Wikipedia To Require Editing Approval

The NY Times reports on an epochal move by Wikipedia — within weeks, the formerly freewheeling encyclopedia will begin requiring editor approval for all edits to articles about living people. "The new feature, called 'flagged revisions,' will require that an experienced volunteer editor for Wikipedia sign off on any change made by the public before it can go live. Until the change is approved — or in Wikispeak, flagged — it will sit invisibly on Wikipedia's servers, and visitors will be directed to the earlier version. ... The new editing procedures... have been applied to the entire German-language version of Wikipedia during the last year... Although Wikipedia has prevented anonymous users from creating new articles for several years now, the new flagging system crosses a psychological Rubicon. It will divide Wikipedia's contributors into two classes — experienced, trusted editors, and everyone else — altering Wikipedia's implicit notion that everyone has an equal right to edit entries."
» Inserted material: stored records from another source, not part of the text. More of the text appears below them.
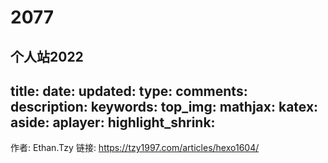 # 2077
个人站2022
---
title:
date:
updated:
type:
comments:
description:
keywords:
top_img:
mathjax:
katex:
aside:
aplayer:
highlight_shrink:
---


作者: Ethan.Tzy
链接: https://tzy1997.com/articles/hexo1604/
20 of 453 comments (clear)

  1. Re:Put a fork in it... by Nutria · · Score: 5, Insightful

    The control freaks have won, again.

    Don't be stupid. This wouldn't have been necessary if jackasses didn't constantly toss unsubstantiated crap onto peoples' pages.

    --
    "I don't know, therefore Aliens" Wafflebox1
  2. Damned if you do, damned if you don't... by mdwh2 · · Score: 5, Insightful

    Oh please:

    It will divide Wikipedia's contributors into two classes experienced, trusted editors, and everyone else altering Wikipedia's implicit notion that everyone has an equal right to edit entries.

    For years, people here have ridiculed Wikipedia on the notion that anyone can edit it, and edits appear instantly without any checking by another person. Yet now they implement such a system - that's wrong too!

    I don't know if this idea is good or not, but at least put forward a proper debate rather than claims about creating "two classes" or whining that people no longer have an "equal right" (hey, do I have an equal right to edit the NYTimes article?) It's always the same. Some people say that Wikipedia has too much fancruft. Others blame Wikipedia for deleting too much stuff. Some people complain that Wikipedia allows edits from anyone without sources. Others whine when their edits were reverted. Can't both sides argue among themselves, rather than blaming Wikipedia everytime?

    Because the NYTimes don't cite their sources, it's hard to see what's being proposed. If it's like the current rules for protected article, then the decision on who can approve an article will purely be based on having an account for a given period of time. There's no unequal rights, no second class system, no old-boy-network.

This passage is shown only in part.